> [WHAT THE EXERCISE ASKS] Your answer should hold exactly the lines from the line containing "7:96.11 | السَّمَاءِ" through the end of the entries that follow.

> [Records contained in a dataset]
┌────────

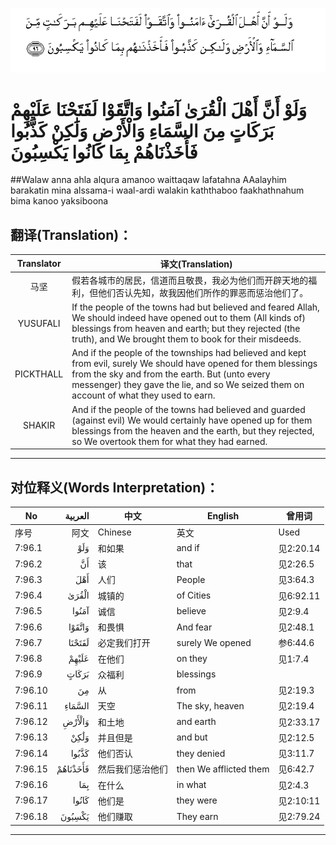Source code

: ![007:096](images/007_096.gif)

# وَلَوْ أَنَّ أَهْلَ الْقُرَىٰ آمَنُوا وَاتَّقَوْا لَفَتَحْنَا عَلَيْهِمْ بَرَكَاتٍ مِنَ السَّمَاءِ وَالْأَرْضِ وَلَٰكِنْ كَذَّبُوا فَأَخَذْنَاهُمْ بِمَا كَانُوا يَكْسِبُونَ 

##Walaw anna ahla alqura amanoo waittaqaw lafatahna AAalayhim barakatin mina alssama-i waal-ardi walakin kaththaboo faakhathnahum bima kanoo yaksiboona 

## 翻译(Translation)：

| Translator | 译文(Translation)                                            |
| :--------: | ------------------------------------------------------------ |
|    马坚    | 假若各城市的居民，信道而且敬畏，我必为他们而开辟天地的福利，但他们否认先知，故我因他们所作的罪恶而惩治他们了。 |
|  YUSUFALI  | If the people of the towns had but believed and feared Allah, We should indeed have opened out to them (All kinds of) blessings from heaven and earth; but they rejected (the truth), and We brought them to book for their misdeeds. |
| PICKTHALL  | And if the people of the townships had believed and kept from evil, surely We should have opened for them blessings from the sky and from the earth. But (unto every messenger) they gave the lie, and so We seized them on account of what they used to earn. |
|   SHAKIR   | And if the people of the towns had believed and guarded (against evil) We would certainly have opened up for them blessings from the heaven and the earth, but they rejected, so We overtook them for what they had earned. |

---

## 对位释义(Words Interpretation)：

| No   | العربية | 中文    | English | 曾用词 |
| ---- | ------: | ------- | ------- | ------ |
| 序号 |    阿文 | Chinese | 英文    | Used   |
| 7:96.1  | وَلَوْ      | 和如果           | and if                 | 见2:20.14 |
| 7:96.2  | أَنَّ       | 该               | that                   | 见2:26.5  |
| 7:96.3  | أَهْلَ      | 人们             | People                 | 见3:64.3  |
| 7:96.4  | الْقُرَىٰ    | 城镇的           | of Cities              | 见6:92.11 |
| 7:96.5  | آمَنُوا    | 诚信             | believe                | 见2:9.4   |
| 7:96.6  | وَاتَّقَوْا   | 和畏惧           | And fear               | 见2:48.1  |
| 7:96.7  | لَفَتَحْنَا   | 必定我们打开     | surely We opened       | 参6:44.6  |
| 7:96.8  | عَلَيْهِمْ    | 在他们           | on they                | 见1:7.4   |
| 7:96.9  | بَرَكَاتٍ    | 众福利           | blessings              |           |
| 7:96.10 | مِنَ       | 从               | from                   | 见2:19.3  |
| 7:96.11 | السَّمَاءِ   | 天空             | The sky, heaven        | 见2:19.4  |
| 7:96.12 | وَالْأَرْضِ   | 和土地           | and earth              | 见2:33.17 |
| 7:96.13 | وَلَٰكِنْ     | 并且但是         | and but                | 见2:12.5  |
| 7:96.14 | كَذَّبُوا    | 他们否认         | they denied            | 见3:11.7  |
| 7:96.15 | فَأَخَذْنَاهُمْ | 然后我们惩治他们 | then We afflicted them | 见6:42.7  |
| 7:96.16 | بِمَا      | 在什么           | in what                | 见2:4.3   |
| 7:96.17 | كَانُوا    | 他们是           | they were              | 见2:10:11 |
| 7:96.18 | يَكْسِبُونَ   | 他们赚取         | They earn              | 见2:79.24 |

---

└────────

> [ANSWER AREA]
| 7:96.11 | السَّمَاءِ   | 天空             | The sky, heaven        | 见2:19.4  |
| 7:96.12 | وَالْأَرْضِ   | 和土地           | and earth              | 见2:33.17 |
| 7:96.13 | وَلَٰكِنْ     | 并且但是         | and but                | 见2:12.5  |
| 7:96.14 | كَذَّبُوا    | 他们否认         | they denied            | 见3:11.7  |
| 7:96.15 | فَأَخَذْنَاهُمْ | 然后我们惩治他们 | then We afflicted them | 见6:42.7  |
| 7:96.16 | بِمَا      | 在什么           | in what                | 见2:4.3   |
| 7:96.17 | كَانُوا    | 他们是           | they were              | 见2:10:11 |
| 7:96.18 | يَكْسِبُونَ   | 他们赚取         | They earn              | 见2:79.24 |

---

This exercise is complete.